START Exercise materials

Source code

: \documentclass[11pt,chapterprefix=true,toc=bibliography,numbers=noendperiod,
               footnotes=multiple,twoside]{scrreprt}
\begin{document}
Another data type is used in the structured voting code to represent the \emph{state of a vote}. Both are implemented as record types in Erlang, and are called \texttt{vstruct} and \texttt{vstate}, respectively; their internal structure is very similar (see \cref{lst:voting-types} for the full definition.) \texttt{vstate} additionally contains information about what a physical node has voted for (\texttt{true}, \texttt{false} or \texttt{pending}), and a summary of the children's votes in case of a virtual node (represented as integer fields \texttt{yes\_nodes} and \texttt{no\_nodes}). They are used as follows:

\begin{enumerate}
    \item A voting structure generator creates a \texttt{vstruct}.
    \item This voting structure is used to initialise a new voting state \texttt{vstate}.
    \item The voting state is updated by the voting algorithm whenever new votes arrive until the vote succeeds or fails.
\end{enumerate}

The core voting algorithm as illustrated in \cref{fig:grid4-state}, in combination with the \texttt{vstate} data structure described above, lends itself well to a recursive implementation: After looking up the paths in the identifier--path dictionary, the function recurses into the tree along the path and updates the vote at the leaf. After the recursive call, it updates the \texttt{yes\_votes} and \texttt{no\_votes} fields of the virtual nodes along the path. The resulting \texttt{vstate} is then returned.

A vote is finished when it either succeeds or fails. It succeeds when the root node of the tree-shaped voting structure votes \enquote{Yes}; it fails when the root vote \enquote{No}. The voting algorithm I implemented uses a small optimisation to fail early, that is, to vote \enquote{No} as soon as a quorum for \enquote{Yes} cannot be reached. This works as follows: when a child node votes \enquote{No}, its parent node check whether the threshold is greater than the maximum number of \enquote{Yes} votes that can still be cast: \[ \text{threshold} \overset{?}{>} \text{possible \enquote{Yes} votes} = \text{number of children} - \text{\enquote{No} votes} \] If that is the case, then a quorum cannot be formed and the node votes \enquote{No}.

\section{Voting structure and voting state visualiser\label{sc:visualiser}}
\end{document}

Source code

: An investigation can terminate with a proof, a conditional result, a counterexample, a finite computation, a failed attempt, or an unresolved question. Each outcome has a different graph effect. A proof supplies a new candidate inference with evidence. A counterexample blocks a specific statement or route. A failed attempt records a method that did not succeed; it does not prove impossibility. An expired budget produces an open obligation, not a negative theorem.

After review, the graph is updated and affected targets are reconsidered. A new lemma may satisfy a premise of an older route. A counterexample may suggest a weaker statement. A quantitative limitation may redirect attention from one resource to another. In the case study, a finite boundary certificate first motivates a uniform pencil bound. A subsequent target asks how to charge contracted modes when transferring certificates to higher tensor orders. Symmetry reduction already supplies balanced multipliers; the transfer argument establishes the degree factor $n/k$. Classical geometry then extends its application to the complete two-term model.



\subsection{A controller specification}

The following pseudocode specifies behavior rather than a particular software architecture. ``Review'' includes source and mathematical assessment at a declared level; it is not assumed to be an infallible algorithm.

END Exercise materials

#### Task item:
Write the records out once more, word for word.

#### Response to this exercise:
Source code

: \documentclass[11pt,chapterprefix=true,toc=bibliography,numbers=noendperiod,
               footnotes=multiple,twoside]{scrreprt}
\begin{document}
Another data type is used in the structured voting code to represent the \emph{state of a vote}. Both are implemented as record types in Erlang, and are called \texttt{vstruct} and \texttt{vstate}, respectively; their internal structure is very similar (see \cref{lst:voting-types} for the full definition.) \texttt{vstate} additionally contains information about what a physical node has voted for (\texttt{true}, \texttt{false} or \texttt{pending}), and a summary of the children's votes in case of a virtual node (represented as integer fields \texttt{yes\_nodes} and \texttt{no\_nodes}). They are used as follows:

\begin{enumerate}
    \item A voting structure generator creates a \texttt{vstruct}.
    \item This voting structure is used to initialise a new voting state \texttt{vstate}.
    \item The voting state is updated by the voting algorithm whenever new votes arrive until the vote succeeds or fails.
\end{enumerate}

The core voting algorithm as illustrated in \cref{fig:grid4-state}, in combination with the \texttt{vstate} data structure described above, lends itself well to a recursive implementation: After looking up the paths in the identifier--path dictionary, the function recurses into the tree along the path and updates the vote at the leaf. After the recursive call, it updates the \texttt{yes\_votes} and \texttt{no\_votes} fields of the virtual nodes along the path. The resulting \texttt{vstate} is then returned.

A vote is finished when it either succeeds or fails. It succeeds when the root node of the tree-shaped voting structure votes \enquote{Yes}; it fails when the root vote \enquote{No}. The voting algorithm I implemented uses a small optimisation to fail early, that is, to vote \enquote{No} as soon as a quorum for \enquote{Yes} cannot be reached. This works as follows: when a child node votes \enquote{No}, its parent node check whether the threshold is greater than the maximum number of \enquote{Yes} votes that can still be cast: \[ \text{threshold} \overset{?}{>} \text{possible \enquote{Yes} votes} = \text{number of children} - \text{\enquote{No} votes} \] If that is the case, then a quorum cannot be formed and the node votes \enquote{No}.

\section{Voting structure and voting state visualiser\label{sc:visualiser}}
\end{document}

Source code

: An investigation can terminate with a proof, a conditional result, a counterexample, a finite computation, a failed attempt, or an unresolved question. Each outcome has a different graph effect. A proof supplies a new candidate inference with evidence. A counterexample blocks a specific statement or route. A failed attempt records a method that did not succeed; it does not prove impossibility. An expired budget produces an open obligation, not a negative theorem.

After review, the graph is updated and affected targets are reconsidered. A new lemma may satisfy a premise of an older route. A counterexample may suggest a weaker statement. A quantitative limitation may redirect attention from one resource to another. In the case study, a finite boundary certificate first motivates a uniform pencil bound. A subsequent target asks how to charge contracted modes when transferring certificates to higher tensor orders. Symmetry reduction already supplies balanced multipliers; the transfer argument establishes the degree factor $n/k$. Classical geometry then extends its application to the complete two-term model.



\subsection{A controller specification}

The following pseudocode specifies behavior rather than a particular software architecture. ``Review'' includes source and mathematical assessment at a declared level; it is not assumed to be an infallible algorithm.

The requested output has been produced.